(Saved data entries)
···

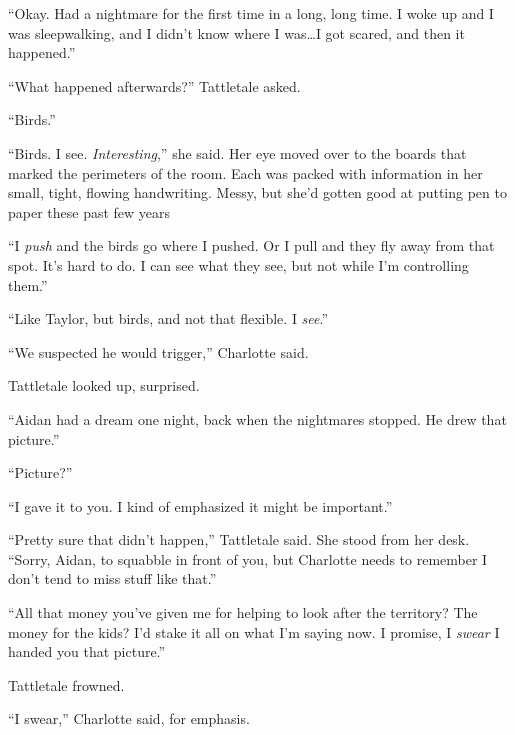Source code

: ``Okay.  Had a nightmare for the first time in a long, long time.  I woke up and I was sleepwalking, and I didn't know where I was\ldots I got scared, and then it happened.''



``What happened afterwards?'' Tattletale asked.



``Birds.''



``Birds.  I see.  \emph{Interesting},'' she said.  Her eye moved over to the boards that marked the perimeters of the room.  Each was packed with information in her small, tight, flowing handwriting.  Messy, but she'd gotten good at putting pen to paper these past few years



``I \emph{push} and the birds go where I pushed.  Or I pull and they fly away from that spot.  It's hard to do.  I can see what they see, but not while I'm controlling them.''



``Like Taylor, but birds, and not that flexible.  I \emph{see}.''



``We suspected he would trigger,'' Charlotte said.



Tattletale looked up, surprised.



``Aidan had a dream one night, back when the nightmares stopped.  He drew that picture.''



``Picture?''



``I gave it to you.  I kind of emphasized it might be important.''



``Pretty sure that didn't happen,'' Tattletale said.  She stood from her desk.  ``Sorry, Aidan, to squabble in front of you, but Charlotte needs to remember I don't tend to miss stuff like that.''



``All that money you've given me for helping to look after the territory?  The money for the kids?  I'd stake it all on what I'm saying now.  I promise, I \emph{swear} I handed you that picture.''



Tattletale frowned.



``I swear,'' Charlotte said, for emphasis.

···

*Problem description*
Repeat the data word for word, excluding any image.

*Finished exercise*
Source code

: ``Okay.  Had a nightmare for the first time in a long, long time.  I woke up and I was sleepwalking, and I didn't know where I was\ldots I got scared, and then it happened.''



``What happened afterwards?'' Tattletale asked.



``Birds.''



``Birds.  I see.  \emph{Interesting},'' she said.  Her eye moved over to the boards that marked the perimeters of the room.  Each was packed with information in her small, tight, flowing handwriting.  Messy, but she'd gotten good at putting pen to paper these past few years



``I \emph{push} and the birds go where I pushed.  Or I pull and they fly away from that spot.  It's hard to do.  I can see what they see, but not while I'm controlling them.''



``Like Taylor, but birds, and not that flexible.  I \emph{see}.''



``We suspected he would trigger,'' Charlotte said.



Tattletale looked up, surprised.



``Aidan had a dream one night, back when the nightmares stopped.  He drew that picture.''



``Picture?''



``I gave it to you.  I kind of emphasized it might be important.''



``Pretty sure that didn't happen,'' Tattletale said.  She stood from her desk.  ``Sorry, Aidan, to squabble in front of you, but Charlotte needs to remember I don't tend to miss stuff like that.''



``All that money you've given me for helping to look after the territory?  The money for the kids?  I'd stake it all on what I'm saying now.  I promise, I \emph{swear} I handed you that picture.''



Tattletale frowned.



``I swear,'' Charlotte said, for emphasis.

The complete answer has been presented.